### Data under study:

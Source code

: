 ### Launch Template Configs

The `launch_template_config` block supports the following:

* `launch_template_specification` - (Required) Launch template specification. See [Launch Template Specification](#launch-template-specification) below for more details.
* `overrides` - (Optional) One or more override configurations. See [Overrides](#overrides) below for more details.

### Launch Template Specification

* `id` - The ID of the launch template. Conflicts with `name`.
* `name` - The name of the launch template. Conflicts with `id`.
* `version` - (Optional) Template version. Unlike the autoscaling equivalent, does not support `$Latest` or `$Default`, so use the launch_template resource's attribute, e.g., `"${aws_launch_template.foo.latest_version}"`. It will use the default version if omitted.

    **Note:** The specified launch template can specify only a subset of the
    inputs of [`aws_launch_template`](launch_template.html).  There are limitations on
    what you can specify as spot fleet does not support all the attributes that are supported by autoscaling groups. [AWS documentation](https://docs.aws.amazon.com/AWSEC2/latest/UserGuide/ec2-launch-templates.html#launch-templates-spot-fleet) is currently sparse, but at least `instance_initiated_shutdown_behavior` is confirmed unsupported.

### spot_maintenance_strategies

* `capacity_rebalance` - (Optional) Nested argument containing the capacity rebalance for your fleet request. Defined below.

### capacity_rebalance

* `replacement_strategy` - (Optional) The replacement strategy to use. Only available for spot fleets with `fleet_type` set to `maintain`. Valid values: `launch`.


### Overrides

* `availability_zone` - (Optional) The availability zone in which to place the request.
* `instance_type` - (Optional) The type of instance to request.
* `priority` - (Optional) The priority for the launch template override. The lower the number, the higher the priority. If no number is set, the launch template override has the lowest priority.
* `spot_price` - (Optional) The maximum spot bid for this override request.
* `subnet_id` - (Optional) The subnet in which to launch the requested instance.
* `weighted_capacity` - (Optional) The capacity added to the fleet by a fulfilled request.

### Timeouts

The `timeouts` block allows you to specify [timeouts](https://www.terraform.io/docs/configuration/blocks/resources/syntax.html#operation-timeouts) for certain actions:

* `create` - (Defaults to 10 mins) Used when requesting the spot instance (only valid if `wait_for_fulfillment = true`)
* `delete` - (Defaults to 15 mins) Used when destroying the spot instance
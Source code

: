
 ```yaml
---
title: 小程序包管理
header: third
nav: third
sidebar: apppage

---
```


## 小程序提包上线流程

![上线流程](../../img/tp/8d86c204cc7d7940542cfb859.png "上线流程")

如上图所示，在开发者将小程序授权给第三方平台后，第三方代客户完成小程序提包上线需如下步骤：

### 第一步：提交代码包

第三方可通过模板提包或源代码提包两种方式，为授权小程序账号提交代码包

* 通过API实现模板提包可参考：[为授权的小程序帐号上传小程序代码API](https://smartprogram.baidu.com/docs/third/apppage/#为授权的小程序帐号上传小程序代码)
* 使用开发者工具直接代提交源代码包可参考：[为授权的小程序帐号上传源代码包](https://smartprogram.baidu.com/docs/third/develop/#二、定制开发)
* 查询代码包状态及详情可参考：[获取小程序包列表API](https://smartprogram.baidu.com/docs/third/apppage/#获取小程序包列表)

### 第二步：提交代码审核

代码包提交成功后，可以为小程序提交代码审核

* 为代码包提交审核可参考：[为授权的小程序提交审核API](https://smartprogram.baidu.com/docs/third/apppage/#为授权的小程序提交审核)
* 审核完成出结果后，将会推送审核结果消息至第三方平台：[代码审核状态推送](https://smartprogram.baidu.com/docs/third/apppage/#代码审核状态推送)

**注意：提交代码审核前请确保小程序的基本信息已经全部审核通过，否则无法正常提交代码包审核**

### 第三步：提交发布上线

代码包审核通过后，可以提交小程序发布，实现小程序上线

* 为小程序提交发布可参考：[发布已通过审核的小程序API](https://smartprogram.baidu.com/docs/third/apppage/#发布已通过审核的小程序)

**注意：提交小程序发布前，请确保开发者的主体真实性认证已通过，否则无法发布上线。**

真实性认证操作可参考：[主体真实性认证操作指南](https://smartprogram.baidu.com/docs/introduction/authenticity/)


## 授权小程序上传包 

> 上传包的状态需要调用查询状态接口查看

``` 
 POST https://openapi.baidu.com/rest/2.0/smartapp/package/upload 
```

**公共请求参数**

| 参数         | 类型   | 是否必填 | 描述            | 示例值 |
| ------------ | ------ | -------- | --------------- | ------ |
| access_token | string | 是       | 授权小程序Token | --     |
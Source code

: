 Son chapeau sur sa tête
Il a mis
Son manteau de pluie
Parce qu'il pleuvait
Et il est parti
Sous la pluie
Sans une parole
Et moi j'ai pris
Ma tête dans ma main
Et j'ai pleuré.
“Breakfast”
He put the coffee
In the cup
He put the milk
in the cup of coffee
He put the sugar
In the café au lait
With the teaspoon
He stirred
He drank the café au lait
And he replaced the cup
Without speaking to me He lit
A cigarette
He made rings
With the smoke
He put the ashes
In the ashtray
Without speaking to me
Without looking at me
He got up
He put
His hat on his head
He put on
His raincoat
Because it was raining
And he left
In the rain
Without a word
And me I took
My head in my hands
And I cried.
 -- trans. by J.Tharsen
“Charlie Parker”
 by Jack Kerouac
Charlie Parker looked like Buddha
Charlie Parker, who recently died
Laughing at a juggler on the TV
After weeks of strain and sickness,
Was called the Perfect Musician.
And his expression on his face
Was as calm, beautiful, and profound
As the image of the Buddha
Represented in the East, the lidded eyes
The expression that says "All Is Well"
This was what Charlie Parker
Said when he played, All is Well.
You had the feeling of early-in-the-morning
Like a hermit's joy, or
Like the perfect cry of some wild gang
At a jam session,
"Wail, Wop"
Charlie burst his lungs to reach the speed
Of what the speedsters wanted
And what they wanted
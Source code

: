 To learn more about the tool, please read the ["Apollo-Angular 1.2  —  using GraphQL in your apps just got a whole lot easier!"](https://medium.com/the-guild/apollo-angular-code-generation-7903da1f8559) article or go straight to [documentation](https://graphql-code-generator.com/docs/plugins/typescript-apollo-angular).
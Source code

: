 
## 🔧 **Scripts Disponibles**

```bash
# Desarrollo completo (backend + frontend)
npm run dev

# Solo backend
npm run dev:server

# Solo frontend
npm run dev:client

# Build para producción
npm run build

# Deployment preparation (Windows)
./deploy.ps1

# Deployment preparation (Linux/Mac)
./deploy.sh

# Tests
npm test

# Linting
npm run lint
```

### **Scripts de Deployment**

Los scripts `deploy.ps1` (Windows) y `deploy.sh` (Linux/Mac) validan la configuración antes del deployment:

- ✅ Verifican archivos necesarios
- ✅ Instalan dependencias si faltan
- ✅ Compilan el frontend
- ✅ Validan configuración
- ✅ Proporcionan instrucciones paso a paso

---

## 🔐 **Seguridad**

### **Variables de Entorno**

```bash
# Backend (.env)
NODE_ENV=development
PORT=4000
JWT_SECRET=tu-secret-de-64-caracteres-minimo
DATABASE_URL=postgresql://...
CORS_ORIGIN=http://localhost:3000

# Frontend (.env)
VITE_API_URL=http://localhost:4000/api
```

### Problem description:
Only an exact copy of the entries above will do.

### Reply to the task:
Source code

: ### Launch Template Configs

The `launch_template_config` block supports the following:

* `launch_template_specification` - (Required) Launch template specification. See [Launch Template Specification](#launch-template-specification) below for more details.
* `overrides` - (Optional) One or more override configurations. See [Overrides](#overrides) below for more details.

### Launch Template Specification

* `id` - The ID of the launch template. Conflicts with `name`.
* `name` - The name of the launch template. Conflicts with `id`.
* `version` - (Optional) Template version. Unlike the autoscaling equivalent, does not support `$Latest` or `$Default`, so use the launch_template resource's attribute, e.g., `"${aws_launch_template.foo.latest_version}"`. It will use the default version if omitted.

    **Note:** The specified launch template can specify only a subset of the
    inputs of [`aws_launch_template`](launch_template.html).  There are limitations on
    what you can specify as spot fleet does not support all the attributes that are supported by autoscaling groups. [AWS documentation](https://docs.aws.amazon.com/AWSEC2/latest/UserGuide/ec2-launch-templates.html#launch-templates-spot-fleet) is currently sparse, but at least `instance_initiated_shutdown_behavior` is confirmed unsupported.

### spot_maintenance_strategies

* `capacity_rebalance` - (Optional) Nested argument containing the capacity rebalance for your fleet request. Defined below.

### capacity_rebalance

* `replacement_strategy` - (Optional) The replacement strategy to use. Only available for spot fleets with `fleet_type` set to `maintain`. Valid values: `launch`.


### Overrides

* `availability_zone` - (Optional) The availability zone in which to place the request.
* `instance_type` - (Optional) The type of instance to request.
* `priority` - (Optional) The priority for the launch template override. The lower the number, the higher the priority. If no number is set, the launch template override has the lowest priority.
* `spot_price` - (Optional) The maximum spot bid for this override request.
* `subnet_id` - (Optional) The subnet in which to launch the requested instance.
* `weighted_capacity` - (Optional) The capacity added to the fleet by a fulfilled request.

### Timeouts

The `timeouts` block allows you to specify [timeouts](https://www.terraform.io/docs/configuration/blocks/resources/syntax.html#operation-timeouts) for certain actions:

* `create` - (Defaults to 10 mins) Used when requesting the spot instance (only valid if `wait_for_fulfillment = true`)
* `delete` - (Defaults to 15 mins) Used when destroying the spot instance
Source code

:
 ```yaml
---
title: 小程序包管理
header: third
nav: third
sidebar: apppage

---
```


## 小程序提包上线流程

![上线流程](../../img/tp/8d86c204cc7d7940542cfb859.png "上线流程")

如上图所示，在开发者将小程序授权给第三方平台后，第三方代客户完成小程序提包上线需如下步骤：

### 第一步：提交代码包

第三方可通过模板提包或源代码提包两种方式，为授权小程序账号提交代码包

* 通过API实现模板提包可参考：[为授权的小程序帐号上传小程序代码API](https://smartprogram.baidu.com/docs/third/apppage/#为授权的小程序帐号上传小程序代码)
* 使用开发者工具直接代提交源代码包可参考：[为授权的小程序帐号上传源代码包](https://smartprogram.baidu.com/docs/third/develop/#二、定制开发)
* 查询代码包状态及详情可参考：[获取小程序包列表API](https://smartprogram.baidu.com/docs/third/apppage/#获取小程序包列表)

### 第二步：提交代码审核

代码包提交成功后，可以为小程序提交代码审核

* 为代码包提交审核可参考：[为授权的小程序提交审核API](https://smartprogram.baidu.com/docs/third/apppage/#为授权的小程序提交审核)
* 审核完成出结果后，将会推送审核结果消息至第三方平台：[代码审核状态推送](https://smartprogram.baidu.com/docs/third/apppage/#代码审核状态推送)

**注意：提交代码审核前请确保小程序的基本信息已经全部审核通过，否则无法正常提交代码包审核**

### 第三步：提交发布上线

代码包审核通过后，可以提交小程序发布，实现小程序上线

* 为小程序提交发布可参考：[发布已通过审核的小程序API](https://smartprogram.baidu.com/docs/third/apppage/#发布已通过审核的小程序)

**注意：提交小程序发布前，请确保开发者的主体真实性认证已通过，否则无法发布上线。**

真实性认证操作可参考：[主体真实性认证操作指南](https://smartprogram.baidu.com/docs/introduction/authenticity/)


## 授权小程序上传包 

> 上传包的状态需要调用查询状态接口查看

``` 
 POST https://openapi.baidu.com/rest/2.0/smartapp/package/upload 
```

**公共请求参数**

| 参数         | 类型   | 是否必填 | 描述            | 示例值 |
| ------------ | ------ | -------- | --------------- | ------ |
| access_token | string | 是       | 授权小程序Token | --     |
Source code

: Son chapeau sur sa tête
Il a mis
Son manteau de pluie
Parce qu'il pleuvait
Et il est parti
Sous la pluie
Sans une parole
Et moi j'ai pris
Ma tête dans ma main
Et j'ai pleuré.
“Breakfast”
He put the coffee
In the cup
He put the milk
in the cup of coffee
He put the sugar
In the café au lait
With the teaspoon
He stirred
He drank the café au lait
And he replaced the cup
Without speaking to me He lit
A cigarette
He made rings
With the smoke
He put the ashes
In the ashtray
Without speaking to me
Without looking at me
He got up
He put
His hat on his head
He put on
His raincoat
Because it was raining
And he left
In the rain
Without a word
And me I took
My head in my hands
And I cried.
 -- trans. by J.Tharsen
“Charlie Parker”
 by Jack Kerouac
Charlie Parker looked like Buddha
Charlie Parker, who recently died
Laughing at a juggler on the TV
After weeks of strain and sickness,
Was called the Perfect Musician.
And his expression on his face
Was as calm, beautiful, and profound
As the image of the Buddha
Represented in the East, the lidded eyes
The expression that says "All Is Well"
This was what Charlie Parker
Said when he played, All is Well.
You had the feeling of early-in-the-morning
Like a hermit's joy, or
Like the perfect cry of some wild gang
At a jam session,
"Wail, Wop"
Charlie burst his lungs to reach the speed
Of what the speedsters wanted
And what they wanted
Source code

: To learn more about the tool, please read the ["Apollo-Angular 1.2  —  using GraphQL in your apps just got a whole lot easier!"](https://medium.com/the-guild/apollo-angular-code-generation-7903da1f8559) article or go straight to [documentation](https://graphql-code-generator.com/docs/plugins/typescript-apollo-angular).
Source code

: 
## 🔧 **Scripts Disponibles**

```bash
# Desarrollo completo (backend + frontend)
npm run dev

# Solo backend
npm run dev:server

# Solo frontend
npm run dev:client

# Build para producción
npm run build

# Deployment preparation (Windows)
./deploy.ps1

# Deployment preparation (Linux/Mac)
./deploy.sh

# Tests
npm test

# Linting
npm run lint
```

### **Scripts de Deployment**

Los scripts `deploy.ps1` (Windows) y `deploy.sh` (Linux/Mac) validan la configuración antes del deployment:

- ✅ Verifican archivos necesarios
- ✅ Instalan dependencias si faltan
- ✅ Compilan el frontend
- ✅ Validan configuración
- ✅ Proporcionan instrucciones paso a paso

---

## 🔐 **Seguridad**

### **Variables de Entorno**

```bash
# Backend (.env)
NODE_ENV=development
PORT=4000
JWT_SECRET=tu-secret-de-64-caracteres-minimo
DATABASE_URL=postgresql://...
CORS_ORIGIN=http://localhost:3000

# Frontend (.env)
VITE_API_URL=http://localhost:4000/api
```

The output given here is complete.